- [Exercise aim] Here is a block of records. Copy every line in it that includes "green".

- [Supplied data]
──────────
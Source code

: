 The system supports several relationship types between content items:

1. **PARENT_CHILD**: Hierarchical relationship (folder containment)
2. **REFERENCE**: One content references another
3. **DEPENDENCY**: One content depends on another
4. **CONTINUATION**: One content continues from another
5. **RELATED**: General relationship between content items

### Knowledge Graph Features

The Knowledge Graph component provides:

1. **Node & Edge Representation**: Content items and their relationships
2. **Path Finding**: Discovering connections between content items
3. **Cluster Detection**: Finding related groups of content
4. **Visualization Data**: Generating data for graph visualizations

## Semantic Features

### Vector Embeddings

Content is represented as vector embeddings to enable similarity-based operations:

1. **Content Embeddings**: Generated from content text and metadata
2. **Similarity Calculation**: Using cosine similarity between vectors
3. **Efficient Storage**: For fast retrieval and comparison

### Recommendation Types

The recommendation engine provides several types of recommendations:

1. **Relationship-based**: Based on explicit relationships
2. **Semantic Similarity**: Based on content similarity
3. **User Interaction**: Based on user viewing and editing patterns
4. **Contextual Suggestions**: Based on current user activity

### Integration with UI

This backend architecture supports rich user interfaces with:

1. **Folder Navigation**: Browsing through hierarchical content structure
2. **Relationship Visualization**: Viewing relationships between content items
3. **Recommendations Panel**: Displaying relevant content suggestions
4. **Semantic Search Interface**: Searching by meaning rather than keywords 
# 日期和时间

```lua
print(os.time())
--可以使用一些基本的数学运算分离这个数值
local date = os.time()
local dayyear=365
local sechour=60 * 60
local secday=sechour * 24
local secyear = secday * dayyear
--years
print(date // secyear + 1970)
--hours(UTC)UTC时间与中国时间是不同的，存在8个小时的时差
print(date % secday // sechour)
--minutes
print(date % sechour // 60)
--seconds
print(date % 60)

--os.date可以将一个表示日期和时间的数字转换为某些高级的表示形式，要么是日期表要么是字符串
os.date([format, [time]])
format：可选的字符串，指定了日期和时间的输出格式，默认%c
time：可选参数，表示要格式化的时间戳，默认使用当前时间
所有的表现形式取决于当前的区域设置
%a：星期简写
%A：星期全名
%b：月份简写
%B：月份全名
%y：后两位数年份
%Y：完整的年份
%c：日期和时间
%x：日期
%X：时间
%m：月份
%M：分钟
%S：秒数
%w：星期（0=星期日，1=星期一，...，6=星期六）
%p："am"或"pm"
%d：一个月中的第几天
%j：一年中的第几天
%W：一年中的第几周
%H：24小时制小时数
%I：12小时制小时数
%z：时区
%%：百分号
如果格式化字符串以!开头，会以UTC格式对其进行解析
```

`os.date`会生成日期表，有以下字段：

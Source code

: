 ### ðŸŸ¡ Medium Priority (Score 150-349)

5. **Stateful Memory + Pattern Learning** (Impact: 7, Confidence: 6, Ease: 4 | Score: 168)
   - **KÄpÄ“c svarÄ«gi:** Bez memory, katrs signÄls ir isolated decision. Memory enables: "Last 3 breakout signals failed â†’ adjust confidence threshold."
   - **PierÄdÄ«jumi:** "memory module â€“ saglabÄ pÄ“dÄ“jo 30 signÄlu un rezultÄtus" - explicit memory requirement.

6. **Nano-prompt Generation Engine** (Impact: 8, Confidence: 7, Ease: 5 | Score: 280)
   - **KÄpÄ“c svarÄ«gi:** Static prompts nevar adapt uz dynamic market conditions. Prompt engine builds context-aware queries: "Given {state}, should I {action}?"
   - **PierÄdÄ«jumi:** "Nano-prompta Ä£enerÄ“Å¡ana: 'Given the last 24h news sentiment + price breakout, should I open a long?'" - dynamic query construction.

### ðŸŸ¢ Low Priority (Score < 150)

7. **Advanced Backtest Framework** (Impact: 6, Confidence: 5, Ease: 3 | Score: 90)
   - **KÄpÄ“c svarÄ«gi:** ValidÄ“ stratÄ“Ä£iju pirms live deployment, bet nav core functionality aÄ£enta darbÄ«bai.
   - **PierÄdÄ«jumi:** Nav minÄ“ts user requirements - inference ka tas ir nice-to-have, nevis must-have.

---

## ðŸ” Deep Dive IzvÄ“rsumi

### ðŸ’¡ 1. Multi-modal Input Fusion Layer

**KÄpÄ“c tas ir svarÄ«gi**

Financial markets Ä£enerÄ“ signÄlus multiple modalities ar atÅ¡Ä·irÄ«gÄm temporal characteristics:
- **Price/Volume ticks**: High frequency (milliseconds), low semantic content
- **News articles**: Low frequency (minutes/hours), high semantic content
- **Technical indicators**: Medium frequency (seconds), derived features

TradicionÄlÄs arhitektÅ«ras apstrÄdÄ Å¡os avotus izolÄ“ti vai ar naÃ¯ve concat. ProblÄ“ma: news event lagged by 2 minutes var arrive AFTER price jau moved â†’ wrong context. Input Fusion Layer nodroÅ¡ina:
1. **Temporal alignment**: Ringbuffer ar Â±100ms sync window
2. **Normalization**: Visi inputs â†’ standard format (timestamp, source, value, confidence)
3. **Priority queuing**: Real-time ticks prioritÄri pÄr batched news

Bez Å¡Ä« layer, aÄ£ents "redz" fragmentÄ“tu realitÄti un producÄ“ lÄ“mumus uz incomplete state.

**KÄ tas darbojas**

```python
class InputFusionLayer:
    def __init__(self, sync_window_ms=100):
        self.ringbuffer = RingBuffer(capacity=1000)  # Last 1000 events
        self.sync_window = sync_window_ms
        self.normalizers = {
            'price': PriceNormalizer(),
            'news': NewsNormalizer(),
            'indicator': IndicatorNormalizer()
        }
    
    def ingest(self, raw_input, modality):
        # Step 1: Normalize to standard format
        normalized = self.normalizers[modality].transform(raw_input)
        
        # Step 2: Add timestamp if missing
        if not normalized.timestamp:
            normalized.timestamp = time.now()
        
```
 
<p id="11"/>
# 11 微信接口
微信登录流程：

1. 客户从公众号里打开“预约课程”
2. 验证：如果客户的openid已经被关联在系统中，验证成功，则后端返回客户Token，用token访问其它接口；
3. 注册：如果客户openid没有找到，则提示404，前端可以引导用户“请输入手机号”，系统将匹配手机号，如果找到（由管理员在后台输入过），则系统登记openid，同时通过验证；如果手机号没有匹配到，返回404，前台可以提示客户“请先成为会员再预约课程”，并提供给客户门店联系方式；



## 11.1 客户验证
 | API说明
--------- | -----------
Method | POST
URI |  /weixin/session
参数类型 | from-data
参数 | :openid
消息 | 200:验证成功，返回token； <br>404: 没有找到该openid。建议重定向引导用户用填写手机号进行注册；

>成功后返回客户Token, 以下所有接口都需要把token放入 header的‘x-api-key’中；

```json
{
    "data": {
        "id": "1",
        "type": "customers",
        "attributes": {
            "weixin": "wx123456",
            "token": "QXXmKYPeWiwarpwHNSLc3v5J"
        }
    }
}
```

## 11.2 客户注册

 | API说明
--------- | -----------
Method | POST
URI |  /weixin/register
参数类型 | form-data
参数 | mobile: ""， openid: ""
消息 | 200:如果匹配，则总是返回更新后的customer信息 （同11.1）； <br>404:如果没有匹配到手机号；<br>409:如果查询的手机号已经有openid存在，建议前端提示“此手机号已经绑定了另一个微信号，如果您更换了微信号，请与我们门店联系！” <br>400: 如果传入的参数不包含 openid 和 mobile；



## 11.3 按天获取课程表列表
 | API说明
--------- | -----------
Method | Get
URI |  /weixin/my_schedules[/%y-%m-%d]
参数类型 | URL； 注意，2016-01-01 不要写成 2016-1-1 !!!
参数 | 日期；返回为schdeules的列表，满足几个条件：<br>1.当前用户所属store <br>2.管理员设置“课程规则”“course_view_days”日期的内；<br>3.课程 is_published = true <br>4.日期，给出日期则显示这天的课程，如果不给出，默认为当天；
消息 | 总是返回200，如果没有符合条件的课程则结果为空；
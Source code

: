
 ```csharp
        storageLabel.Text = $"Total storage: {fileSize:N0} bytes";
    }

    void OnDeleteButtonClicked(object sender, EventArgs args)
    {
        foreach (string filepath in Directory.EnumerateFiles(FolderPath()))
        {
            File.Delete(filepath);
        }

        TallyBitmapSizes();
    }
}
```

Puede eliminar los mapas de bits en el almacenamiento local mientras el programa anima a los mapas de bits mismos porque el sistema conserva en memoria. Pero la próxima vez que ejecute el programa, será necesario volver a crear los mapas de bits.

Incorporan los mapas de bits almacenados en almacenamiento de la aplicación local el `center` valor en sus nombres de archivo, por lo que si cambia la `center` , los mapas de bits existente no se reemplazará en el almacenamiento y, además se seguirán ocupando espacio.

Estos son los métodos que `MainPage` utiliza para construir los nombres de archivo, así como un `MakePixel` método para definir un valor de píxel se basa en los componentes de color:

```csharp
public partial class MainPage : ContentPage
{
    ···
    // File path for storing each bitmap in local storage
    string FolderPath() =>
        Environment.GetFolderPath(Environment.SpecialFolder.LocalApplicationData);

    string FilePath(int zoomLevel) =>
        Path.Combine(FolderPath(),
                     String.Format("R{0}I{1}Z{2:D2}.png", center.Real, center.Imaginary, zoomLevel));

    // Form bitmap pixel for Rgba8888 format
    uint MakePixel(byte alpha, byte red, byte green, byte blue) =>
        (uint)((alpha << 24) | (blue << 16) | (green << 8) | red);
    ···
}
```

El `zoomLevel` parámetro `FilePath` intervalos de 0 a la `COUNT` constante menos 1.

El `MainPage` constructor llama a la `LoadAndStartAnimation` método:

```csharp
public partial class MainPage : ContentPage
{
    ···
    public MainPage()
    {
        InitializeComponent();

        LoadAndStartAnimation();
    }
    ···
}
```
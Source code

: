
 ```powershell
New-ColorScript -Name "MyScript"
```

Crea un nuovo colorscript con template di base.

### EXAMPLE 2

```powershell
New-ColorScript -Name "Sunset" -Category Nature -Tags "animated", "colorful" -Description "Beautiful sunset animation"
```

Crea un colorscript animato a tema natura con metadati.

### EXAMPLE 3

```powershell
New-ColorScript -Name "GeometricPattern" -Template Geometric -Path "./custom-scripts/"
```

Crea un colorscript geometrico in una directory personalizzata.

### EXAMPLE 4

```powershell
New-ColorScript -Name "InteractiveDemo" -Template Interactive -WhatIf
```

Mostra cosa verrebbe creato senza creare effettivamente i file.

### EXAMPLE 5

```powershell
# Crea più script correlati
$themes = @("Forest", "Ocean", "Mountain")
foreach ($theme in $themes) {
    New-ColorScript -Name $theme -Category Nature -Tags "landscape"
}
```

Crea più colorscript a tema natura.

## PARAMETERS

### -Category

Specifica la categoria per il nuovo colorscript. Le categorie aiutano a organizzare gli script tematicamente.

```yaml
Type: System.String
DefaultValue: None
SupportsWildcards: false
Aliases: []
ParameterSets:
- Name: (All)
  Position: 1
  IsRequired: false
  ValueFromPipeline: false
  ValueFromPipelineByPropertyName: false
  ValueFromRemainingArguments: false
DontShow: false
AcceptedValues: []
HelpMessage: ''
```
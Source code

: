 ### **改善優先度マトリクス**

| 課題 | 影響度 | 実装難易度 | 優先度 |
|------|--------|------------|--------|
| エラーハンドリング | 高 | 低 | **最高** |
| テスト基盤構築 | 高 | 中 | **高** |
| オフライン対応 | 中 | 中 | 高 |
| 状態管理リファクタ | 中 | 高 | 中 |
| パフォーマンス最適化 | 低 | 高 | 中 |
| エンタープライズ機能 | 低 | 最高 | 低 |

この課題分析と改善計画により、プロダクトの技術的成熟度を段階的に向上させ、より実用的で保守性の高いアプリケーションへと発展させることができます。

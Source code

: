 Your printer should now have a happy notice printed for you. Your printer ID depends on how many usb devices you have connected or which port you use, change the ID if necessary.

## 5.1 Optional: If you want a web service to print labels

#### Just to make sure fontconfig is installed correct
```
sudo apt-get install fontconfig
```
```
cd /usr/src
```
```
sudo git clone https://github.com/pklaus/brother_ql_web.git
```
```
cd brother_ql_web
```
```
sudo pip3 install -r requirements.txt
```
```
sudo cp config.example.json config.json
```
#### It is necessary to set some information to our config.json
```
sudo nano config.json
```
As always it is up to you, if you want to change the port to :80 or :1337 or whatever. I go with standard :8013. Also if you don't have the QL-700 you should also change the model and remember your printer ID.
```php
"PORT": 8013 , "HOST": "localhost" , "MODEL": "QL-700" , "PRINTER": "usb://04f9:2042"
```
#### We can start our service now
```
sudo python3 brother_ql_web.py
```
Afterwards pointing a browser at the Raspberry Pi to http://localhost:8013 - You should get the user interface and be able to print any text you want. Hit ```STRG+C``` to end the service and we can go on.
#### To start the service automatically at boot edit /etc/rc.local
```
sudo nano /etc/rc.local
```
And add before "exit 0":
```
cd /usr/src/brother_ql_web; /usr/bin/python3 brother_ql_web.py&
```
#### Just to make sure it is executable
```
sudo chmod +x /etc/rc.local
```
──────────
- [Answer box]
    uint MakePixel(byte alpha, byte red, byte green, byte blue) =>
        (uint)((alpha << 24) | (blue << 16) | (green << 8) | red);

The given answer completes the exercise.